Records drawn from a dataset:

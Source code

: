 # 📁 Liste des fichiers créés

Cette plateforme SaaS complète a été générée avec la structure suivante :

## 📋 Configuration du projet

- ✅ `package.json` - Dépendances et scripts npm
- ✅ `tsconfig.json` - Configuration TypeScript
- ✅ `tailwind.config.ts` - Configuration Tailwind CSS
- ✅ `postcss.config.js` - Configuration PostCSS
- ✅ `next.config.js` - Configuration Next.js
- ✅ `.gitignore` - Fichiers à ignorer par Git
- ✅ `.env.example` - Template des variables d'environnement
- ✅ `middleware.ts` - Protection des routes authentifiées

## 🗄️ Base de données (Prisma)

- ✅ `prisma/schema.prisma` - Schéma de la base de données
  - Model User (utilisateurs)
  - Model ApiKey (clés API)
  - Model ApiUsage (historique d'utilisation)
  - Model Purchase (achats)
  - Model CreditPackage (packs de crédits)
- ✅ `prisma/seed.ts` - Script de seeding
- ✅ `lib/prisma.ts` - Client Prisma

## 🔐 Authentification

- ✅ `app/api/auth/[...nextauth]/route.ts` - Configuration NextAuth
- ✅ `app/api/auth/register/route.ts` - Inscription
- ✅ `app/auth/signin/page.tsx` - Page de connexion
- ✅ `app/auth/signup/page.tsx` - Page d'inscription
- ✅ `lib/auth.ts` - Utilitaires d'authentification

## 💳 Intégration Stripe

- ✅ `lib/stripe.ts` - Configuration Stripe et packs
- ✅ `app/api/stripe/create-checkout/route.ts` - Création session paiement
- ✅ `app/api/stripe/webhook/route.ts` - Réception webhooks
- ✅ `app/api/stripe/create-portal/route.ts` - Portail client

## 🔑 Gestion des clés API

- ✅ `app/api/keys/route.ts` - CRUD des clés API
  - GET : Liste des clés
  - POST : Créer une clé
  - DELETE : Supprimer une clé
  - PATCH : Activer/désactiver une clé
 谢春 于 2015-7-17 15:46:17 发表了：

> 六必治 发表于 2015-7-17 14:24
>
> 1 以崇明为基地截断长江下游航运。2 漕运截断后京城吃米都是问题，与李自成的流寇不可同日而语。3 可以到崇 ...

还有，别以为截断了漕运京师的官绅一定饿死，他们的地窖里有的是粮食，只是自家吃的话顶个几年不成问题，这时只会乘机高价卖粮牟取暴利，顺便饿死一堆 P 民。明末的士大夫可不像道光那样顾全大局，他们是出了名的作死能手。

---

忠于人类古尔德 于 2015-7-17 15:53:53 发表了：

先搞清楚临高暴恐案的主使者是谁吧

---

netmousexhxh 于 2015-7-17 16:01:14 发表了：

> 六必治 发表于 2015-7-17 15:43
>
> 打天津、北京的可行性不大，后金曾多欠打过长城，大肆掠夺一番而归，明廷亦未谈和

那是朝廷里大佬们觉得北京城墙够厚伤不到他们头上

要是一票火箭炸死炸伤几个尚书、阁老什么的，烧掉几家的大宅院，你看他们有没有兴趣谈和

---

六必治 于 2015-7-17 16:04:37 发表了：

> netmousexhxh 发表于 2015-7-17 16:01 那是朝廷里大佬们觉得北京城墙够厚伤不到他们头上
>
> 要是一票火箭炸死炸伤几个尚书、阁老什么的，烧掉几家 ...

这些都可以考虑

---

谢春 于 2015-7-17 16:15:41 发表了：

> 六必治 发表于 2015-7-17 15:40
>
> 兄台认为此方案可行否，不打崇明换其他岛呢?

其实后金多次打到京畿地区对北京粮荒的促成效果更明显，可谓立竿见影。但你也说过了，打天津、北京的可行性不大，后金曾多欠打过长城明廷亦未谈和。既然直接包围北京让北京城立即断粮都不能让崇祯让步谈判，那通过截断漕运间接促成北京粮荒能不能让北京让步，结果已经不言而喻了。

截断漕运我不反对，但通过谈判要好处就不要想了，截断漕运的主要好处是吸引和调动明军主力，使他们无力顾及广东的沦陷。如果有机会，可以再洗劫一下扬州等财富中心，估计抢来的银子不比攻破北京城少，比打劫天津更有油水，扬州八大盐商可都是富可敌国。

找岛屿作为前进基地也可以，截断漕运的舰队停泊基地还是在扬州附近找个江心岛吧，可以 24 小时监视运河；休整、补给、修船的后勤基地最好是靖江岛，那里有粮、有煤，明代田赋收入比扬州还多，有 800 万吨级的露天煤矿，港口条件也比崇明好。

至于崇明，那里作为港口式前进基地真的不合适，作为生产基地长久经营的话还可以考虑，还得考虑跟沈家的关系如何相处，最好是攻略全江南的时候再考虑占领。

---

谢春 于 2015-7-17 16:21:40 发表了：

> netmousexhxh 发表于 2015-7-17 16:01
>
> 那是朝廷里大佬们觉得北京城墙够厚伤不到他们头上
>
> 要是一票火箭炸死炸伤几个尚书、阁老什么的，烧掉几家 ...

--- Work to be completed ---
Each line of the data above containing the string "Page" is to be copied.

--- Your response ---
- ✅ `app/auth/signin/page.tsx` - Page de connexion
- ✅ `app/auth/signup/page.tsx` - Page d'inscription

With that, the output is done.